Jules turned to the glass again. "And we're seriously considering it?"

 

"We don't have a choice," Elias admitted. "Country M designed WRM-7. We can't keep pretending it's just another strain of flu. It mutates too fast. It adapts. And the only reason why we've even held it off this long is because of the quarantine methods we used early on. But even those are no longer in use. It's only a matter of time before it goes through the entire population."

 

Commander Jules scoffed, but he didn't disagree with Elias' statement. Everyone knew that they were fighting the clock when it came to the infection spreading around the world.

 

"She knows what it's evolving into. And if even half of her report is real, we're screwed without her," sighed Elias, pinching the bridge of his nose.

 

Jules looked down again at the woman seated calmly at the table. "She could be lying."

 

"She probably is. But if she's only lying about half, then the other half might still save us."

 

A pause stretched between them, heavy with the weight of politics and war.

 

"Authorize a provisional lab," Jules said finally. "No external networks.
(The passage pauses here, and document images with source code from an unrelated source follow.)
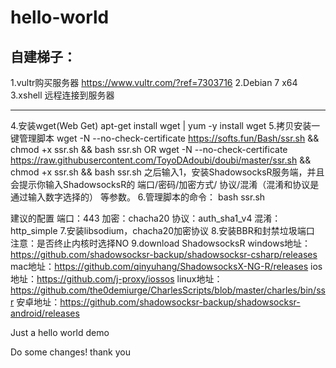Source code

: # hello-world
## 自建梯子：
1.vultr购买服务器 https://www.vultr.com/?ref=7303716
2.Debian 7 x64
3.xshell 远程连接到服务器
***
4.安装wget(Web Get)
apt-get install wget    | yum -y install wget
5.拷贝安装一键管理脚本
wget -N --no-check-certificate https://softs.fun/Bash/ssr.sh && chmod +x ssr.sh && bash ssr.sh
OR
wget -N --no-check-certificate https://raw.githubusercontent.com/ToyoDAdoubi/doubi/master/ssr.sh && chmod +x ssr.sh && bash ssr.sh
之后输入1，安装ShadowsocksR服务端，并且会提示你输入ShadowsocksR的 端口/密码/加密方式/ 协议/混淆（混淆和协议是通过输入数字选择的） 等参数。
6.管理脚本的命令：
bash ssr.sh

建议的配置
端口：443
加密：chacha20
协议：auth_sha1_v4
混淆：http_simple
7.安装libsodium，chacha20加密协议
8.安装BBR和封禁垃圾端口
注意：是否终止内核时选择NO
9.download ShadowsocksR 
windows地址：https://github.com/shadowsocksr-backup/shadowsocksr-csharp/releases
mac地址：https://github.com/qinyuhang/ShadowsocksX-NG-R/releases
ios地址：https://github.com/j-proxy/iossos
linux地址：https://github.com/the0demiurge/CharlesScripts/blob/master/charles/bin/ssr
安卓地址：https://github.com/shadowsocksr-backup/shadowsocksr-android/releases


Just a hello world demo 

Do some changes! thank you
Two guards posted. And give Alaric Davis a quiet escort down to Level Five. No records. No announcements."

 

"I'll notify the Director."

 

"No," Jules said, stepping back. "I'll do it myself. If this backfires, I want it on my head, not yours."

 

Elias said nothing. He only nodded, fingers still ghosting the edge of the glass.

 

Below, Dr. Leyla Orhan uncrossed her legs and folded her hands again, staring directly at the window above her, as if she knew exactly where they were standing.